Bref, on a ici le meilleur dudit Velvet et également celui de Lou Reed
quand il était encore bon. Pour l’anecdote, le CD a été écrit et composé
par Adam Schlesinger, des Fountains of Wayne. Un costaud, aussi. Et
quand on apprend incidemment que la belle Emmanuelle ne jure que
par les Runaways, les Strokes et Joan Jett, on ne peut qu’acquiescer:
oui, elle a tout d’une toute grande. Et pour bien enfoncer le clou en
matière d’influences, elle s’est même payé le luxe de reprendre
«Venus in furs», un des grands hymnes du Velvet. Chapeau. PABR
SANTANA
Son premier album de musique latine
Il a vendu 100 millions d’albums et quand on parle de lui, c’est dans
99% des cas pour évoquer son passage flamboyant à Woodstock.
Depuis, l’eau a coulé sous les ponts et le guitariste est passé par tous
les états d’âme, alternant le pire et le sublime au cours de sa très
longue carrière. Aujourd’hui, le flamboyant Mexicain remonte au front
avec «Corazòn» (distribution Sony Music), son premier album de
musique... latine. Soit le fruit d’une collaboration avec d’autres stars de
la scène latino comme Miguel, Samuel Rosa, Gloria Estefan et... Ziggy
Marley, lequel n’a certes rien de latino. Les accros de cette musique
entraînante par essence grimperont aux murs. Les autres se
contenteront des nombreux soli émaillant ce disque. Soit la marque de
fabrication d’un tout grand. Depuis le temps qu’on vous le répète: seuls
sont grands ceux qu’on peut immédiatement identifier. Ce qui n’est
certes pas le cas de Steve Vai ou de Joe Satriani. Mais ceci est déjà
une autre histoire... PABR
ANGE
Le grand retour d’Emile Jacotey
Le disque s’appelle «Emile Jacotey Résurrection». Il sortira le 2 juin, soit
près de 40 ans après l’album originel. Revu et corrigé, avec des
instrumentations évidemment plus modernes et de nouveaux
morceaux, il est attendu comme le loup blanc par tous les fans d’Ange.
Le groupe présentera cet album en concert deux soirs de suite, les 7 et 8
juin, à Saint-Bresson, un petit hameau proche de Luxeuil-les-Bains, dans
le fief de Christian Décamps. Au menu, fête médiévale, rallye pédestre
«Sur la trace des fées», marché du terroir, lancer du «Ballon de Billy» et
on en oublie. De quoi admettre qu’Ange est l’un des plus grands gangs
français si ce n’est le plus grand. Détails: www.ange-updlm.com PABR
LA PLAYLIST DE...
Marjorie Spart
[email protected]
COLDPLAY Ghost Stories (2014)
On attendait le nouvel opus du groupe britannique tel le messie.
Quelle surprise de le retrouver dans ses oreilles. «Ghost Stories»
comprend neuf titres tous plus larmoyants les uns que les autres. La
raison de cet album aux couleurs si sombres – qui se prêterait
davantage à assurer l’ambiance feutrée des loges VIP d’aéroports que
de mettre le feu à toutes les scènes du monde: la rupture du chanteur
avec sa femme, l’actrice Gwyneth Paltrow. On sent un Chris Martin
désespéré, amoureux déchu. Paradoxalement, la déprime ne lui sied
pas trop mal. Par contre, souhaitons lui de se remettre pour fredonner
en toute gaieté «Viva la vida» lors de sa prochaine tournée!

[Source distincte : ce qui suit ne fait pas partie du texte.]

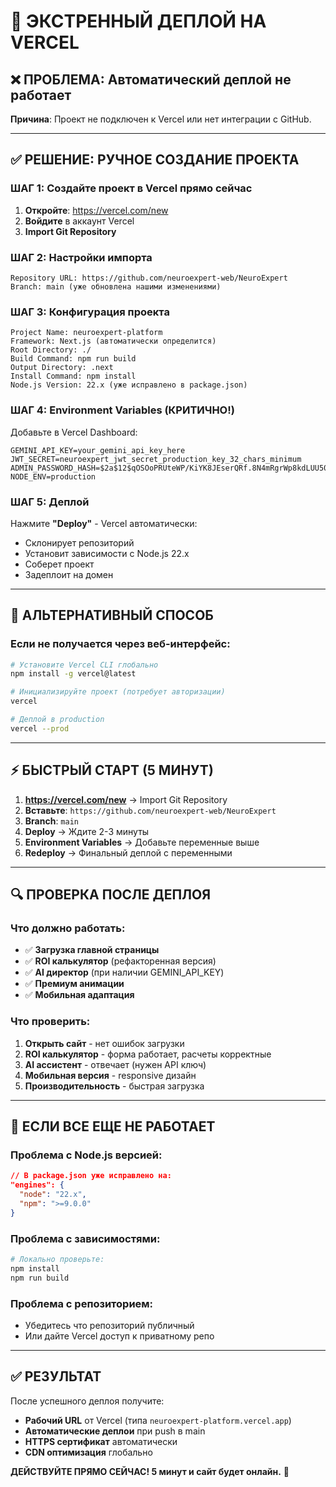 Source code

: # 🚨 ЭКСТРЕННЫЙ ДЕПЛОЙ НА VERCEL

## ❌ ПРОБЛЕМА: Автоматический деплой не работает

**Причина**: Проект не подключен к Vercel или нет интеграции с GitHub.

---

## ✅ РЕШЕНИЕ: РУЧНОЕ СОЗДАНИЕ ПРОЕКТА

### ШАГ 1: Создайте проект в Vercel прямо сейчас

1. **Откройте**: https://vercel.com/new
2. **Войдите** в аккаунт Vercel
3. **Import Git Repository**

### ШАГ 2: Настройки импорта

```
Repository URL: https://github.com/neuroexpert-web/NeuroExpert
Branch: main (уже обновлена нашими изменениями)
```

### ШАГ 3: Конфигурация проекта

```
Project Name: neuroexpert-platform
Framework: Next.js (автоматически определится)
Root Directory: ./
Build Command: npm run build  
Output Directory: .next
Install Command: npm install
Node.js Version: 22.x (уже исправлено в package.json)
```

### ШАГ 4: Environment Variables (КРИТИЧНО!)

Добавьте в Vercel Dashboard:

```
GEMINI_API_KEY=your_gemini_api_key_here
JWT_SECRET=neuroexpert_jwt_secret_production_key_32_chars_minimum
ADMIN_PASSWORD_HASH=$2a$12$qOSOoPRUteWP/KiYK8JEserQRf.8N4mRgrWp8kdLUU50enPsAVm4G
NODE_ENV=production
```

### ШАГ 5: Деплой

Нажмите **"Deploy"** - Vercel автоматически:
- Склонирует репозиторий
- Установит зависимости с Node.js 22.x
- Соберет проект
- Задеплоит на домен

---

## 🎯 АЛЬТЕРНАТИВНЫЙ СПОСОБ

### Если не получается через веб-интерфейс:

```bash
# Установите Vercel CLI глобально
npm install -g vercel@latest

# Инициализируйте проект (потребует авторизации)
vercel

# Деплой в production
vercel --prod
```

---

## ⚡ БЫСТРЫЙ СТАРТ (5 МИНУТ)

1. **https://vercel.com/new** → Import Git Repository
2. **Вставьте**: `https://github.com/neuroexpert-web/NeuroExpert`
3. **Branch**: `main`
4. **Deploy** → Ждите 2-3 минуты
5. **Environment Variables** → Добавьте переменные выше
6. **Redeploy** → Финальный деплой с переменными

---

## 🔍 ПРОВЕРКА ПОСЛЕ ДЕПЛОЯ

### Что должно работать:
- ✅ **Загрузка главной страницы**
- ✅ **ROI калькулятор** (рефакторенная версия)
- ✅ **AI директор** (при наличии GEMINI_API_KEY)
- ✅ **Премиум анимации**
- ✅ **Мобильная адаптация**

### Что проверить:
1. **Открыть сайт** - нет ошибок загрузки
2. **ROI калькулятор** - форма работает, расчеты корректные
3. **AI ассистент** - отвечает (нужен API ключ)
4. **Мобильная версия** - responsive дизайн
5. **Производительность** - быстрая загрузка

---

## 🚨 ЕСЛИ ВСЕ ЕЩЕ НЕ РАБОТАЕТ

### Проблема с Node.js версией:
```json
// В package.json уже исправлено на:
"engines": {
  "node": "22.x",
  "npm": ">=9.0.0"
}
```

### Проблема с зависимостями:
```bash
# Локально проверьте:
npm install
npm run build
```

### Проблема с репозиторием:
- Убедитесь что репозиторий публичный
- Или дайте Vercel доступ к приватному репо

---

## ✅ РЕЗУЛЬТАТ

После успешного деплоя получите:
- **Рабочий URL** от Vercel (типа `neuroexpert-platform.vercel.app`)
- **Автоматические деплои** при push в main
- **HTTPS сертификат** автоматически
- **CDN оптимизация** глобально

**ДЕЙСТВУЙТЕ ПРЯМО СЕЙЧАС! 5 минут и сайт будет онлайн.** 🚀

STROMAE Racine Carrée (2013)
Eh bien non, on ne se lasse pas d’écouter les tubes de Stromae,
révélation belge de l’année 2013. Grâce à ses tubes bientôt planétaires
(en tout cas en francophonie), tels que «Papaoutai», «Tous les mêmes»

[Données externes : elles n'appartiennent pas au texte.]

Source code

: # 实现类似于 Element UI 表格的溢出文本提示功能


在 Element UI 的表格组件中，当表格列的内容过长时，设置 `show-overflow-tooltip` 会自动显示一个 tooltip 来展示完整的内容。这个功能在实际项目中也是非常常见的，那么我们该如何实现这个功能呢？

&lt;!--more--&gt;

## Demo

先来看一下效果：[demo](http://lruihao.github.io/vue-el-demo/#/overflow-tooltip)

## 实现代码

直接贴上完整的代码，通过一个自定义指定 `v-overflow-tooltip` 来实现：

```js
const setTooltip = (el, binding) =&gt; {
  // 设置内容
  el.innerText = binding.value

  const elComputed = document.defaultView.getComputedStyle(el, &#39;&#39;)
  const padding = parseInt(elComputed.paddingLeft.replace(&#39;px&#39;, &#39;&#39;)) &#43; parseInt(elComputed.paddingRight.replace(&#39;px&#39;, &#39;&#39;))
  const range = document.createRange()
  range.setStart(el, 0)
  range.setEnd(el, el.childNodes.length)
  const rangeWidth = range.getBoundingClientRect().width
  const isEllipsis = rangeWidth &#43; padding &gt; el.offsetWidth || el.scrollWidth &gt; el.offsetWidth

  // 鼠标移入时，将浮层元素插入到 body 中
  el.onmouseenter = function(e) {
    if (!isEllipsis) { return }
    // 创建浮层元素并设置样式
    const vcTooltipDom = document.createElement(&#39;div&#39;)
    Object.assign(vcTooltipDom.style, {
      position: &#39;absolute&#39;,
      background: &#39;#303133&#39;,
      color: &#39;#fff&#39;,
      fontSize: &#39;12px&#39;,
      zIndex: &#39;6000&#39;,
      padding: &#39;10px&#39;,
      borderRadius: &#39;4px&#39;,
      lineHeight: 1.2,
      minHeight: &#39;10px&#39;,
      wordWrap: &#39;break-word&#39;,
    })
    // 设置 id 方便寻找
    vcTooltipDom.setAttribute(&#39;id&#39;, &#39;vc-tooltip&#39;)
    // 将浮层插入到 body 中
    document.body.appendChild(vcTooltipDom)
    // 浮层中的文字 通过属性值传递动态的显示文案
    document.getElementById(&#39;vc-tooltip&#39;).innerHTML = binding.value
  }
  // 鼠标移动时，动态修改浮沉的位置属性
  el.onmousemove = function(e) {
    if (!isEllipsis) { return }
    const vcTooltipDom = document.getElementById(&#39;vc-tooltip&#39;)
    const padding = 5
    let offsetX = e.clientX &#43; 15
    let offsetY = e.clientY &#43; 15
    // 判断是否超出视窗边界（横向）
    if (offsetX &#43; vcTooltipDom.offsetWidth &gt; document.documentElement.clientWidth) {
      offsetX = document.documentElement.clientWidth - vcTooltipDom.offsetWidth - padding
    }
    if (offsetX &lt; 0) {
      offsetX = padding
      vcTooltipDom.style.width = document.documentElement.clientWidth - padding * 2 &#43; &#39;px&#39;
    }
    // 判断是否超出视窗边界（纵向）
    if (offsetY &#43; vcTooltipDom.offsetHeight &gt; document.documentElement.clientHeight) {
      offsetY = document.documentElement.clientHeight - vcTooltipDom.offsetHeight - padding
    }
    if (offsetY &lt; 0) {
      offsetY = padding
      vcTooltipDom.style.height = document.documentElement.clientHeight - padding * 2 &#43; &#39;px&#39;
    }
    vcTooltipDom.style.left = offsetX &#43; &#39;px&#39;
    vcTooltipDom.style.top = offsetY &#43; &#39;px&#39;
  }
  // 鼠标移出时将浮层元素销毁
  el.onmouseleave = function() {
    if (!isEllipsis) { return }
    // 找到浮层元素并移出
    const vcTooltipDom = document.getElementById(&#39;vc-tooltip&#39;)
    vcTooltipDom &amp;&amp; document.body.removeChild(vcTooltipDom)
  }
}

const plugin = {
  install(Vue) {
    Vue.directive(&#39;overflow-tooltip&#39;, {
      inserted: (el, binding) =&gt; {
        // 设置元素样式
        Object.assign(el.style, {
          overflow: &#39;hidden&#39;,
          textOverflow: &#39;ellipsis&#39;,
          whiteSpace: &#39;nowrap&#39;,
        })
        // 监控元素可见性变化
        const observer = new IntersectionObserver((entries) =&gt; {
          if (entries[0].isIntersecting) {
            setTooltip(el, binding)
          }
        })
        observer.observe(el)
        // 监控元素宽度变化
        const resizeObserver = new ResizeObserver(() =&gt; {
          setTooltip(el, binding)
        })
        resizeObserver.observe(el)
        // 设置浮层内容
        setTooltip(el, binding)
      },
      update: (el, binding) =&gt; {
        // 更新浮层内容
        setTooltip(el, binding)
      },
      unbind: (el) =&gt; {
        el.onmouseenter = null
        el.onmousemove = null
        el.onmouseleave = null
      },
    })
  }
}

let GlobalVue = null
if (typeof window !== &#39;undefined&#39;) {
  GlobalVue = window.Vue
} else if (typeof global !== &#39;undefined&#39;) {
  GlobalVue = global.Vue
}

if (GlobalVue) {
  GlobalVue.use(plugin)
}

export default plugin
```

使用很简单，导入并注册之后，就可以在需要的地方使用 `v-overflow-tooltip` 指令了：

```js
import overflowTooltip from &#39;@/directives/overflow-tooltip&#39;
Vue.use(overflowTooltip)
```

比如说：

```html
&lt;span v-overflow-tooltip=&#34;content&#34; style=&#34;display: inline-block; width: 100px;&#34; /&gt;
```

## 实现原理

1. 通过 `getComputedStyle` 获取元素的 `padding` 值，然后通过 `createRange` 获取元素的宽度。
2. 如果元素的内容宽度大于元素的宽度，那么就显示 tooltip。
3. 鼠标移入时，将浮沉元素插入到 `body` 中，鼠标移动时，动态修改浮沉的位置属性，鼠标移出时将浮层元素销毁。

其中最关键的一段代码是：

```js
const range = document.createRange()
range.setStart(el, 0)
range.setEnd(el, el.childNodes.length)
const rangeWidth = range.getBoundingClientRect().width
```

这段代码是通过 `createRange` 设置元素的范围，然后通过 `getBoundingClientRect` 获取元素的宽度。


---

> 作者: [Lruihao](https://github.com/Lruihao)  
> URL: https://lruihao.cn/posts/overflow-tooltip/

ou encore «Formidable», il met toutes les générations d’accord. Son
succès promet de poursuivre son ascension puisque son tube «Ta
fête» a été choisi comme hymne de l’équipe belge de foot durant la
Coupe du monde au Brésil.
JAMES MORRISON Songs for you, Truth for me (2008)
Second album du chanteur britannique, celui-ci se démarque grâce à
son génial duo interprété avec Nelly Furtado (Broken Strings). Un coup
d’accélérateur dans la carrière de ce chanteur soul qui emmène, grâce
à sa voix typée et ses textes inspirés, ses auditeurs là où il veut.

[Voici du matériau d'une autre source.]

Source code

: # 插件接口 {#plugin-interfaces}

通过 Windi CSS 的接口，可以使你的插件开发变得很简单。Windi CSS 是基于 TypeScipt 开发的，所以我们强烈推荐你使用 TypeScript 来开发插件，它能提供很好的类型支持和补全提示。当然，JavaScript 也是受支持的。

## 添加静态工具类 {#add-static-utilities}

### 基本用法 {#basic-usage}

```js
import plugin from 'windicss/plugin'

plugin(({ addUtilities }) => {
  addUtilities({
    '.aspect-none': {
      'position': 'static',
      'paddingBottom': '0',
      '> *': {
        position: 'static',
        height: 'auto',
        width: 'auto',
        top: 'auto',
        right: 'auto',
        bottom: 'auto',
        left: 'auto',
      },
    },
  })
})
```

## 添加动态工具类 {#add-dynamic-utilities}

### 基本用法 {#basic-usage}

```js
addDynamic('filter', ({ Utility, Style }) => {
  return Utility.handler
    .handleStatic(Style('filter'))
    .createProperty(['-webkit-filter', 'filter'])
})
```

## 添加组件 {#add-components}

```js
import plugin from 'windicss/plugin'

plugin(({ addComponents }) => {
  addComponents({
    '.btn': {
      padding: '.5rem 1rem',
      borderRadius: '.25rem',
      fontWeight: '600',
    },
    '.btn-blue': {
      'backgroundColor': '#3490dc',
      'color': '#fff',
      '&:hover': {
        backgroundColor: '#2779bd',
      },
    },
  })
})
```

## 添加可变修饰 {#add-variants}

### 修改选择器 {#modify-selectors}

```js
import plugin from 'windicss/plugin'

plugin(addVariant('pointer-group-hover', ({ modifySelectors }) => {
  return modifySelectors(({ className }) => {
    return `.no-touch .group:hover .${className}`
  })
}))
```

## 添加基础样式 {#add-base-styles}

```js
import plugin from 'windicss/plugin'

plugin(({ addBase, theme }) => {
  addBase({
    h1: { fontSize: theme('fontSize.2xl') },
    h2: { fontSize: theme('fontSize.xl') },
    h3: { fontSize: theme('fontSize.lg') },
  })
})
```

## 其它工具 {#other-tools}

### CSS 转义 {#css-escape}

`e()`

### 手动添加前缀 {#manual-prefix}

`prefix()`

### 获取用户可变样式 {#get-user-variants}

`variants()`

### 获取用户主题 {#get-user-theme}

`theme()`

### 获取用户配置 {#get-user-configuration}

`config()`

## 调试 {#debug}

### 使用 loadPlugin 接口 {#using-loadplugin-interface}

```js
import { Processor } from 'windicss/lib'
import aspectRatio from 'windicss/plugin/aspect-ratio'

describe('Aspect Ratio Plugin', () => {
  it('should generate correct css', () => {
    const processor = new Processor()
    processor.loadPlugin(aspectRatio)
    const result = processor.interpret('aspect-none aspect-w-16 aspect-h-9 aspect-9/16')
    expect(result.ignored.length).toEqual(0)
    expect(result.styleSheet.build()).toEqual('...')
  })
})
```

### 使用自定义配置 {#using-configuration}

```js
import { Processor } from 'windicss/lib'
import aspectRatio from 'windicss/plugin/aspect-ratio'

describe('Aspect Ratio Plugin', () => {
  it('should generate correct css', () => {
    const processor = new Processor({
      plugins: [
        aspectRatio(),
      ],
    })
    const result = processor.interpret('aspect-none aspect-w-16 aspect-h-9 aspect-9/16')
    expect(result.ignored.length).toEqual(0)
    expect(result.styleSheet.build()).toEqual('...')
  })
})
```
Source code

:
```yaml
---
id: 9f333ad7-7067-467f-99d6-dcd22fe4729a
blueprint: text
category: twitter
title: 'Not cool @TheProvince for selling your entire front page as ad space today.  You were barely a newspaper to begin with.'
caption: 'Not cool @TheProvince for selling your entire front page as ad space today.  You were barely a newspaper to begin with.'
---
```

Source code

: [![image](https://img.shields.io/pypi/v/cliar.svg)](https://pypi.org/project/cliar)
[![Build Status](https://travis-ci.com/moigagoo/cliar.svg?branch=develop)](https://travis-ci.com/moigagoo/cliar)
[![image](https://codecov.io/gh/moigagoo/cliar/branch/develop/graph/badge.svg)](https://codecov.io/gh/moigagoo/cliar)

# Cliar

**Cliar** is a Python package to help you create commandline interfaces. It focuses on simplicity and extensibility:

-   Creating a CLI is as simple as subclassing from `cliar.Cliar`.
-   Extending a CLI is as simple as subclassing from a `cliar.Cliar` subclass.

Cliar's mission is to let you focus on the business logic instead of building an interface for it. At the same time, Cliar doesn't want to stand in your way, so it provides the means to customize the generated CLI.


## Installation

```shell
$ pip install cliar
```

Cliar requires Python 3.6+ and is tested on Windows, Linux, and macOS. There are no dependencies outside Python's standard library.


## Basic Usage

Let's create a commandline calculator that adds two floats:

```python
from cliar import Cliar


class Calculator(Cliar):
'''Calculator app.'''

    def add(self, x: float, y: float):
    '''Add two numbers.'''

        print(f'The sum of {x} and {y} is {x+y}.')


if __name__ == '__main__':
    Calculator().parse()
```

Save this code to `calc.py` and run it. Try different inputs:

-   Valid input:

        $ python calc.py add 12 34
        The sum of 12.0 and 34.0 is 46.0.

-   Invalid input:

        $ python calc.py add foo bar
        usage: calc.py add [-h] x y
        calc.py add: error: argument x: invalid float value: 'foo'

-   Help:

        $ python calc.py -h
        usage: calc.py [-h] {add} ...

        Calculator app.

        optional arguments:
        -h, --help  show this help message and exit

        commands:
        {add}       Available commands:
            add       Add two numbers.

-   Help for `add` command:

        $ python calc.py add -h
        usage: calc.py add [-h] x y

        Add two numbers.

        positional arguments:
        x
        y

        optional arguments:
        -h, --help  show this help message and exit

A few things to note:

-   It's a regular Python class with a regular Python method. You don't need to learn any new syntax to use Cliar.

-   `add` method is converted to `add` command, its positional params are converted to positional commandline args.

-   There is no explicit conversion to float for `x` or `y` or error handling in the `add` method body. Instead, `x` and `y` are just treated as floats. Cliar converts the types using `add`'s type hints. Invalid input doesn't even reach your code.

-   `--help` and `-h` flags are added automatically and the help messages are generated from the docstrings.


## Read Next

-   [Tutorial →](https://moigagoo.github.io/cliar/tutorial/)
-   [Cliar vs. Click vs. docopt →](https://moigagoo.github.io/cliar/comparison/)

THE BEATLES The Beatles 1962-1966 (The Red Album) (1973)
Appelé aussi The Red Album, cette compilation des plus grands titres
des gars de Liverpool, comprenant notamment «Help», «Yesterday»,
«Yellow Submarine», s’écoute sans modération. Des titres qui n’ont pas
pris une ride, qui unissent les générations. Les meilleurs morceaux
d’un des plus grands groupes au monde.